La folie et la peur se déchainent dans sa tête, la terrible conversation se poursuit. Il se découvre vulnérable, il n’oublie pas d’être infaillible. La nuit sera longue.
Theos
[Castelnaudary – Oubli…]

Castelnaudary. D’Arenthon franchit les remparts cette ville où des myriades de souvenirs sont venues entacher sa mémoire. L’endroit marque les prémices de son apprentissage, de son voyage, de sa vie. C’est en ce lieu qu’il a décidé d’abandonner un avenir qui promettait d’être sage et dénué de toute inquiétude. Mais plutôt que de s’enfoncer dans un quotidien insipide qui ne lui aurait donné qu’une lointaine illusion de bonheur, il avait choisi l’aventure et la découverte, le palpitant et l’incertain.

Quelques pensées et sentiments avaient oublié de suivre et s’étaient échoués en Armagnac. Vers Elle. Celle qui avait perturbé sa raison et ses sens. Sans doute devait-il s’abstenir de tout regret. Elle n’avait pas même daigné répondre à la dernière missive qu’il lui avait fait parvenir, à ces mots teintés de confession qu'il lui avait écrits. Il commençait à douter de sa sincérité et de tout ce qu’elle avait prétendu éprouver pour lui. Et peut-être avait-elle déjà trouvé d’autres bras pour la réconforter, d’autres sourires pour lui faire oublier leur rencontre.

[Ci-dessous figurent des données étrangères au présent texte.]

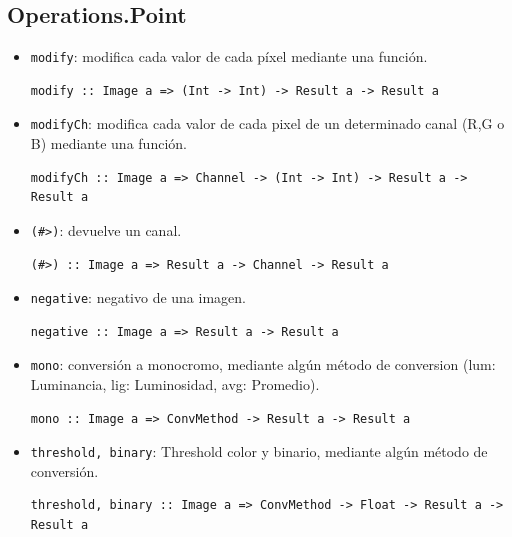 \documentclass[a4paper, 11pt]{article} %
\begin{document}

\subsection*{Operations.Point}
	\begin{itemize} 
		\item \texttt{modify}: modifica cada valor de cada píxel mediante una función.
\begin{lstlisting} 
modify :: Image a => (Int -> Int) -> Result a -> Result a
\end{lstlisting}
		\item \texttt{modifyCh}: modifica cada valor de cada pixel de un determinado canal (R,G o B) mediante una función.
\begin{lstlisting} 
modifyCh :: Image a => Channel -> (Int -> Int) -> Result a -> Result a
\end{lstlisting}
		\item \texttt{(\#>)}: devuelve un canal.
\begin{lstlisting} 
(#>) :: Image a => Result a -> Channel -> Result a
\end{lstlisting}
		\item \texttt{negative}: negativo de una imagen.
\begin{lstlisting} 
negative :: Image a => Result a -> Result a
\end{lstlisting}
		\item \texttt{mono}: conversión a monocromo, mediante algún método de conversion (lum: Luminancia, lig: Luminosidad, avg: Promedio).
\begin{lstlisting} 
mono :: Image a => ConvMethod -> Result a -> Result a
\end{lstlisting}
		\item \texttt{threshold, binary}: Threshold color y binario, mediante algún método de conversión.
\begin{lstlisting} 
threshold, binary :: Image a => ConvMethod -> Float -> Result a -> Result a
\end{lstlisting}

	\end{itemize}	

\end{document}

Il ne pouvait éprouver qu'un malaise face à ce qui était venu le bouleverser et la façon dont il s’était comporté. Il n’avait bien entendu pas sombré dans l’indécence et dans l’infidélité mais il avait conscience d’avoir joué avec le feu. Il s’efforçait à présent d’oublier cette connivence éphémère qui était née clandestinement et qui devait mourir silencieusement. Il s’imposait l’oubli à défaut de pouvoir nourrir de l’indifférence. Pour le moment en tout cas. Car il savait que le voyage qu’il avait entrepris aux côtés de son Autre l'éloignerait de ces détestables tracas.

A l’entrée de la ville, il accorda un regard reconnaissant à sa compagne. Elle demeurait fière, ses gestes transportaient l’élégance et la confiance. Mais il devinait la tempête qui faisait trembler tout son être de l’intérieur. Femme intègre, elle s’était pourtant retenue de lui cracher le mépris et le dégoût qu’elle aurait pu éprouver pour ce qui s’était produit en Armagnac. Elle avait agi avec discernement, étouffant la jalousie maladive qui brisait souvent sa sérénité et qui, si elle avait éclaté, aurait marqué la fin de leur couple. Jalousie qu’il apprenait à connaître et à apprivoiser. Il était temps pour lui d’essayer de changer et d’assumer les responsabilités qu’un futur marié doit satisfaire. Et aussi de rassurer son Autre sur ses envies et la façon dont il imaginait leur avenir.

Il tenait d’une main ferme les rênes de sa monture, marchant à ses côtés, son bras blessé collé contre son torse. Il espérait retrouver en cette ville la même exaltation qui s’échappait autrefois des tavernes.
Odenaiss
    { Le rêve d’Icare, ou le désir de l’homme de toujours vouloir aller plus loin… }


Il n'était pas mot de trop qui s'échappaient du sortir de la bouche de la Brune. Plus depuis qu'ils avaient quitté l'Armagnac, terres qui avaient vu naître bien des tensions au sein d'un couple qui paraissait pourtant si solide. Un couple... ? Son couple. Celui qu'elle formait avec son Ténébreux... Celui qui dès lors qu'elle le quittait un peu, s'en éloignant pour quelques raison justifiées, ne trouvait pas mieux que de faire le Paon auprès de donzelles insipides à souhait. De ces femmes, que d'un revers, elle aurait envoyé valser si besoin s'en fut fait.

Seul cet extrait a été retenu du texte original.